In our setting, withdrawn population is mainly composed of people who are: males; aged between 26 and 40 years; with nursery, primary or secondary level of education; single; not working or working in the informal private sector, and with no or low monthly income. Although the association is not statistically significant, the implementation of an effective information system – using the potential of information technology as recommended by WHO [44] for collecting profile and treatment data – could be effective for improving compliance.

Interactive mHealth intervention

Our study corroborated the results of a study exploring the acceptance and perception of SMS uses to improve TB treatment compliance [22]. However, sending only SMS denotes a “one-way” communication which is contradictory to effective patient education. We therefore suggest to develop an interactive m-health combining SMS reminders, sent to patients by the healthcare staff, with the possibility given to patients to submit their own questions and concerns back to the healthcare professionals. In addition, phone-calls completing SMS messages could also reinforce therapeutic relationship enabling patients to respond treatment requirements as for example to come back for final appointment with smear test at 6th month. As our results suggest, the mHealth interventions should be especially targeted at maintaining patient compliance between months five and six, where around 50% of patient’s withdrawn are registered. We postulate that it is relevant to emphasise and increase interactions with patients during this period. The challenge also lies in the health staff, which should be able to deliver a high quality and efficient patient-centered relationship.

Beyond the motivational messages, mHealth-based interventions which would try to reproduce the DOT principle, namely the observation of patient taking his medication, could be an alternative. As the coverage of smartphones expands, one could imagine that patients start to send footages of either themselves taking their medications, or the packaging of drugs on a daily basis (“picture-observed drug intake”). Alternatively, we can explore mHealth approaches that rely on social incentives, such as cooperation and competition, to motivate users in achieving health goals [45].
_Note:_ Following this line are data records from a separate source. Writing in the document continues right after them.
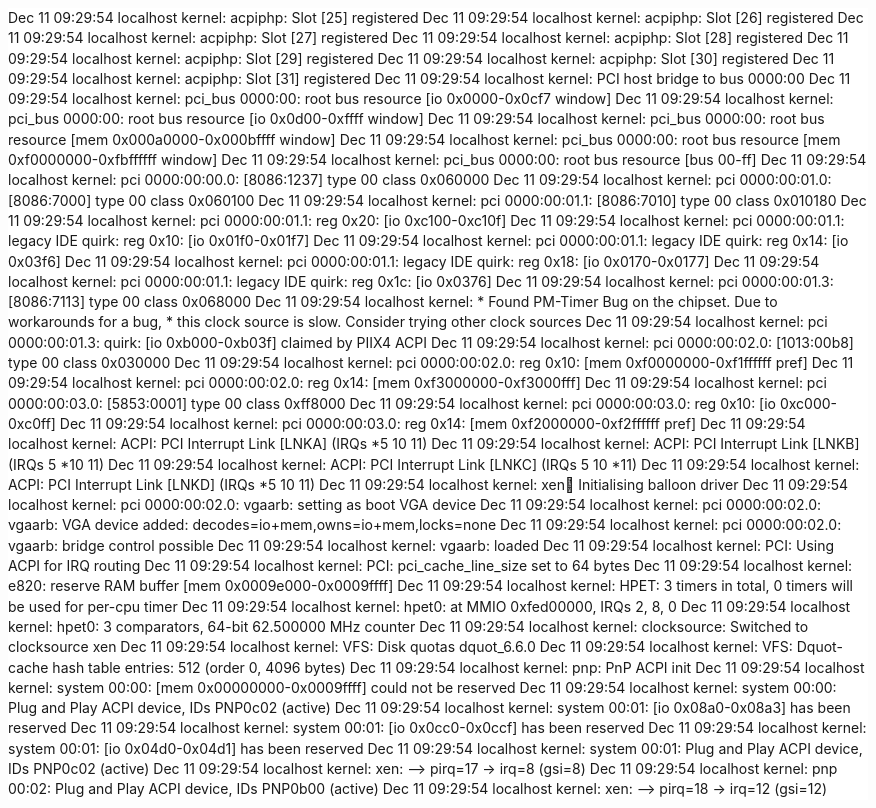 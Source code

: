 Dec 11 09:29:54 localhost kernel: acpiphp: Slot [25] registered
Dec 11 09:29:54 localhost kernel: acpiphp: Slot [26] registered
Dec 11 09:29:54 localhost kernel: acpiphp: Slot [27] registered
Dec 11 09:29:54 localhost kernel: acpiphp: Slot [28] registered
Dec 11 09:29:54 localhost kernel: acpiphp: Slot [29] registered
Dec 11 09:29:54 localhost kernel: acpiphp: Slot [30] registered
Dec 11 09:29:54 localhost kernel: acpiphp: Slot [31] registered
Dec 11 09:29:54 localhost kernel: PCI host bridge to bus 0000:00
Dec 11 09:29:54 localhost kernel: pci_bus 0000:00: root bus resource [io  0x0000-0x0cf7 window]
Dec 11 09:29:54 localhost kernel: pci_bus 0000:00: root bus resource [io  0x0d00-0xffff window]
Dec 11 09:29:54 localhost kernel: pci_bus 0000:00: root bus resource [mem 0x000a0000-0x000bffff window]
Dec 11 09:29:54 localhost kernel: pci_bus 0000:00: root bus resource [mem 0xf0000000-0xfbffffff window]
Dec 11 09:29:54 localhost kernel: pci_bus 0000:00: root bus resource [bus 00-ff]
Dec 11 09:29:54 localhost kernel: pci 0000:00:00.0: [8086:1237] type 00 class 0x060000
Dec 11 09:29:54 localhost kernel: pci 0000:00:01.0: [8086:7000] type 00 class 0x060100
Dec 11 09:29:54 localhost kernel: pci 0000:00:01.1: [8086:7010] type 00 class 0x010180
Dec 11 09:29:54 localhost kernel: pci 0000:00:01.1: reg 0x20: [io  0xc100-0xc10f]
Dec 11 09:29:54 localhost kernel: pci 0000:00:01.1: legacy IDE quirk: reg 0x10: [io  0x01f0-0x01f7]
Dec 11 09:29:54 localhost kernel: pci 0000:00:01.1: legacy IDE quirk: reg 0x14: [io  0x03f6]
Dec 11 09:29:54 localhost kernel: pci 0000:00:01.1: legacy IDE quirk: reg 0x18: [io  0x0170-0x0177]
Dec 11 09:29:54 localhost kernel: pci 0000:00:01.1: legacy IDE quirk: reg 0x1c: [io  0x0376]
Dec 11 09:29:54 localhost kernel: pci 0000:00:01.3: [8086:7113] type 00 class 0x068000
Dec 11 09:29:54 localhost kernel: * Found PM-Timer Bug on the chipset. Due to workarounds for a bug,
                                  * this clock source is slow. Consider trying other clock sources
Dec 11 09:29:54 localhost kernel: pci 0000:00:01.3: quirk: [io  0xb000-0xb03f] claimed by PIIX4 ACPI
Dec 11 09:29:54 localhost kernel: pci 0000:00:02.0: [1013:00b8] type 00 class 0x030000
Dec 11 09:29:54 localhost kernel: pci 0000:00:02.0: reg 0x10: [mem 0xf0000000-0xf1ffffff pref]
Dec 11 09:29:54 localhost kernel: pci 0000:00:02.0: reg 0x14: [mem 0xf3000000-0xf3000fff]
Dec 11 09:29:54 localhost kernel: pci 0000:00:03.0: [5853:0001] type 00 class 0xff8000
Dec 11 09:29:54 localhost kernel: pci 0000:00:03.0: reg 0x10: [io  0xc000-0xc0ff]
Dec 11 09:29:54 localhost kernel: pci 0000:00:03.0: reg 0x14: [mem 0xf2000000-0xf2ffffff pref]
Dec 11 09:29:54 localhost kernel: ACPI: PCI Interrupt Link [LNKA] (IRQs *5 10 11)
Dec 11 09:29:54 localhost kernel: ACPI: PCI Interrupt Link [LNKB] (IRQs 5 *10 11)
Dec 11 09:29:54 localhost kernel: ACPI: PCI Interrupt Link [LNKC] (IRQs 5 10 *11)
Dec 11 09:29:54 localhost kernel: ACPI: PCI Interrupt Link [LNKD] (IRQs *5 10 11)
Dec 11 09:29:54 localhost kernel: xen:balloon: Initialising balloon driver
Dec 11 09:29:54 localhost kernel: pci 0000:00:02.0: vgaarb: setting as boot VGA device
Dec 11 09:29:54 localhost kernel: pci 0000:00:02.0: vgaarb: VGA device added: decodes=io+mem,owns=io+mem,locks=none
Dec 11 09:29:54 localhost kernel: pci 0000:00:02.0: vgaarb: bridge control possible
Dec 11 09:29:54 localhost kernel: vgaarb: loaded
Dec 11 09:29:54 localhost kernel: PCI: Using ACPI for IRQ routing
Dec 11 09:29:54 localhost kernel: PCI: pci_cache_line_size set to 64 bytes
Dec 11 09:29:54 localhost kernel: e820: reserve RAM buffer [mem 0x0009e000-0x0009ffff]
Dec 11 09:29:54 localhost kernel: HPET: 3 timers in total, 0 timers will be used for per-cpu timer
Dec 11 09:29:54 localhost kernel: hpet0: at MMIO 0xfed00000, IRQs 2, 8, 0
Dec 11 09:29:54 localhost kernel: hpet0: 3 comparators, 64-bit 62.500000 MHz counter
Dec 11 09:29:54 localhost kernel: clocksource: Switched to clocksource xen
Dec 11 09:29:54 localhost kernel: VFS: Disk quotas dquot_6.6.0
Dec 11 09:29:54 localhost kernel: VFS: Dquot-cache hash table entries: 512 (order 0, 4096 bytes)
Dec 11 09:29:54 localhost kernel: pnp: PnP ACPI init
Dec 11 09:29:54 localhost kernel: system 00:00: [mem 0x00000000-0x0009ffff] could not be reserved
Dec 11 09:29:54 localhost kernel: system 00:00: Plug and Play ACPI device, IDs PNP0c02 (active)
Dec 11 09:29:54 localhost kernel: system 00:01: [io  0x08a0-0x08a3] has been reserved
Dec 11 09:29:54 localhost kernel: system 00:01: [io  0x0cc0-0x0ccf] has been reserved
Dec 11 09:29:54 localhost kernel: system 00:01: [io  0x04d0-0x04d1] has been reserved
Dec 11 09:29:54 localhost kernel: system 00:01: Plug and Play ACPI device, IDs PNP0c02 (active)
Dec 11 09:29:54 localhost kernel: xen: --> pirq=17 -> irq=8 (gsi=8)
Dec 11 09:29:54 localhost kernel: pnp 00:02: Plug and Play ACPI device, IDs PNP0b00 (active)
Dec 11 09:29:54 localhost kernel: xen: --> pirq=18 -> irq=12 (gsi=12)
Adaptation of health policy with concern to financing TB care

The monitoring of the cure proportion is a crucial indicator of any TB care program. Therefore, patients should be encouraged for the final clinical and laboratory exams at 6 months. However, our data with important drop-out rate after 5 months of treatment indicate that the actual procedures – requiring out-of-the-pocket payment by the patient to afford this final exam – could represent a major obstacle to this. A national TB control program should include at least this final exam, as the Global Fund [46] provides TB drugs free of charge for patients. The fact that socially underprivileged people are more vulnerable to become infected with TB [47] underlines the relevance to adapt health policy based on real costs of TB care. Taking into account the social context of patients will enable to optimise patient retention, enhance DOTS performances and reinforce the reliability of national epidemiological surveillance.


This study suggests that SMS reminders do not statistically significantly increase proportions of the treatment success at 5 months and the cure at 6 months. However, the low proportion of patients cured at 6 months may be an underestimation due to a high dropout rate between the fifth and the sixth month of treatment. We hope that lessons learned from this study and outlined above will help to reduce the dropout rate and increase the effectiveness of future mHealth intervention studies about management of tuberculosis patients.